Ya teníamos un rato uno frente al otro y el absurdo preludio de abrir el enrejado nos dejó con pocas ganas de saludarnos. Sin embargo nos dimos un abrazo insípido. Cruzamos el patio, ella se ayudó de mí para retomar el mismo camino de piedra caliza ahora en dirección contraria. –Un jardín sumamente descuidado- pensé, mientras cruzamos lentamente un camino de laja rústica y mi tía se apoyaba excesivamente de mi brazo.

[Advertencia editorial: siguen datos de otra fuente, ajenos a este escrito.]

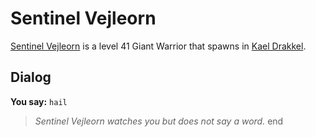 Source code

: # Sentinel Vejleorn



[Sentinel Vejleorn](/npc/113053) is a level 41 Giant Warrior that spawns in [Kael Drakkel](/zone/113).



## Dialog

**You say:** `hail`



>*Sentinel Vejleorn watches you but does not say a word.*
end
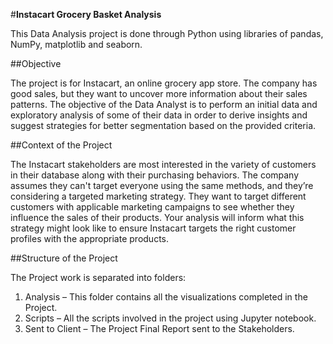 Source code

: #**Instacart Grocery Basket Analysis**

This Data Analysis project is done through Python using libraries of pandas, NumPy, matplotlib and seaborn.

##Objective

The project is for Instacart, an online grocery app store. The company has good sales, but they want to uncover more information about their sales patterns. The objective of the Data Analyst is to perform an initial data and exploratory analysis of some of their data in order to derive insights and suggest strategies for better segmentation based on the provided criteria.

##Context of the Project

The Instacart stakeholders are most interested in the variety of customers in their database along with their purchasing behaviors. The company assumes they can't target everyone using the same methods, and they’re considering a targeted marketing strategy. They want to target different customers with applicable marketing campaigns to see whether they influence the sales of their products. Your analysis will inform what this strategy might look like to ensure Instacart targets the right customer profiles with the appropriate products.

##Structure of the Project

The Project work is separated into folders:
1)	Analysis – This folder contains all the visualizations completed in the Project.
2)	Scripts – All the scripts involved in the project using Jupyter notebook.
3)	Sent to Client – The Project Final Report sent to the Stakeholders.
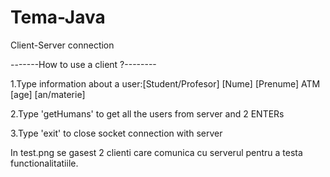 # Tema-Java
Client-Server connection 

-------How to use a client ?-------- 

1.Type information about a user:[Student/Profesor] [Nume] [Prenume] ATM [age] [an/materie] 

2.Type 'getHumans' to get all the users from server and 2 ENTERs 

3.Type 'exit' to close socket connection with server 

In test.png se gasest 2 clienti care comunica cu serverul pentru a testa functionalitatiile. 
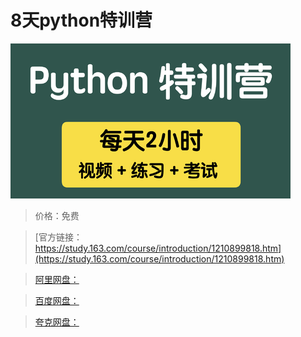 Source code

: # 8天python特训营

![img](../../../assets/study163/free/33f1ea755cf847f6b68d4195f82e3650.png)

> 价格：免费

> [官方链接：https://study.163.com/course/introduction/1210899818.htm](https://study.163.com/course/introduction/1210899818.htm)

> [阿里网盘：]()

> [百度网盘：]()

> [夸克网盘：]()
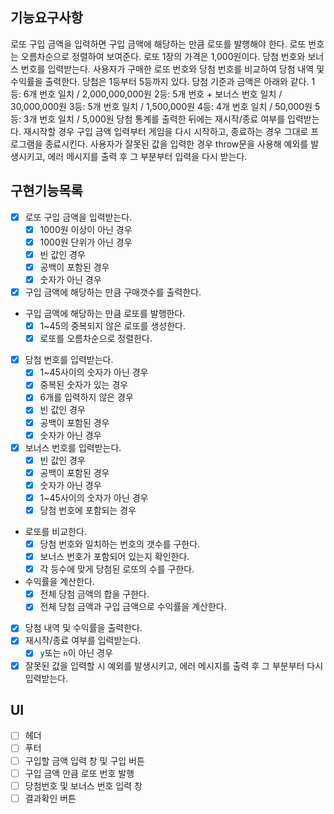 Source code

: ## 기능요구사항

로또 구입 금액을 입력하면 구입 금액에 해당하는 만큼 로또를 발행해야 한다.
로또 번호는 오름차순으로 정렬하여 보여준다.
로또 1장의 가격은 1,000원이다.
당첨 번호와 보너스 번호를 입력받는다.
사용자가 구매한 로또 번호와 당첨 번호를 비교하여 당첨 내역 및 수익률을 출력한다.
당첨은 1등부터 5등까지 있다. 당첨 기준과 금액은 아래와 같다.
1등: 6개 번호 일치 / 2,000,000,000원
2등: 5개 번호 + 보너스 번호 일치 / 30,000,000원
3등: 5개 번호 일치 / 1,500,000원
4등: 4개 번호 일치 / 50,000원
5등: 3개 번호 일치 / 5,000원
당첨 통계를 출력한 뒤에는 재시작/종료 여부를 입력받는다.
재시작할 경우 구입 금액 입력부터 게임을 다시 시작하고, 종료하는 경우 그대로 프로그램을 종료시킨다.
사용자가 잘못된 값을 입력한 경우 throw문을 사용해 예외를 발생시키고, 에러 메시지를 출력 후 그 부분부터 입력을 다시 받는다.

## 구현기능목록

- [x] 로또 구입 금액을 입력받는다.
  - [x] 1000원 이상이 아닌 경우
  - [x] 1000원 단위가 아닌 경우
  - [x] 빈 값인 경우
  - [x] 공백이 포함된 경우
  - [x] 숫자가 아닌 경우
- [x] 구입 금액에 해당하는 만큼 구매갯수를 출력한다.
- 구입 금액에 해당하는 만큼 로또를 발행한다.
  - [x] 1~45의 중복되지 않은 로또를 생성한다.
  - [x] 로또를 오름차순으로 정렬한다.
- [x] 당첨 번호를 입력받는다.
  - [x] 1~45사이의 숫자가 아닌 경우
  - [x] 중복된 숫자가 있는 경우
  - [x] 6개를 입력하지 않은 경우
  - [x] 빈 값인 경우
  - [x] 공백이 포함된 경우
  - [x] 숫자가 아닌 경우
- [x] 보너스 번호를 입력받는다.
  - [x] 빈 값인 경우
  - [x] 공백이 포함된 경우
  - [x] 숫자가 아닌 경우
  - [x] 1~45사이의 숫자가 아닌 경우
  - [x] 당첨 번호에 포함되는 경우
- 로또를 비교한다.
  - [x] 당첨 번호와 일치하는 번호의 갯수를 구한다.
  - [x] 보너스 번호가 포함되어 있는지 확인한다.
  - [x] 각 등수에 맞게 당첨된 로또의 수를 구한다.
- 수익률을 계산한다.
  - [x] 전체 당첨 금액의 합을 구한다.
  - [x] 전체 당첨 금액과 구입 금액으로 수익률을 계산한다.
- [x] 당첨 내역 및 수익률을 출력한다.
- [x] 재시작/종료 여부를 입력받는다.
  - [x] `y`또는 `n`이 아닌 경우
- [x] 잘못된 값을 입력할 시 예외를 발생시키고, 에러 메시지를 출력 후 그 부분부터 다시 입력받는다.

## UI

- [ ] 헤더
- [ ] 푸터
- [ ] 구입할 금액 입력 창 및 구입 버튼
- [ ] 구입 금액 만큼 로또 번호 발행
- [ ] 당첨번호 및 보너스 번호 입력 창
- [ ] 결과확인 버튼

Obviamente la percepción estética del descuidado jardín no fue la peor experiencia de esa ocasión. Lo indescriptible fue el interior de la casa; utilizar la palabra desorden es vaga y algo generosa. El caos, como tal, lo desconozco, sólo puedo decir que nunca había visto algo semejante: una ausencia total de muebles era sustituido por bultos de nylon de diversas proporciones que parecían contener ropa. El piso era de madera pero con un desgaste semejante al de una vivienda abandonada. Violentos hoyos en el piso trabajo de sempiternos roedores se volvían trampas mortales en el mejor de los casos. Lo que daba un aspecto más imponente a esa singular miseria era el área de ruindad, excesivamente amplio. El espacio que correspondía al living y al comedor era como un cementerio de bultos, pero la cocina era todavía peor: una cavidad aniquilada por un desmantelamiento programado la dejó en un derrumbe parcial. Era evidente que la intensión de mi tía (o de quien fuera) consistía en remodelar la cocina pero la tarea inconclusa daba el peor de los aspectos.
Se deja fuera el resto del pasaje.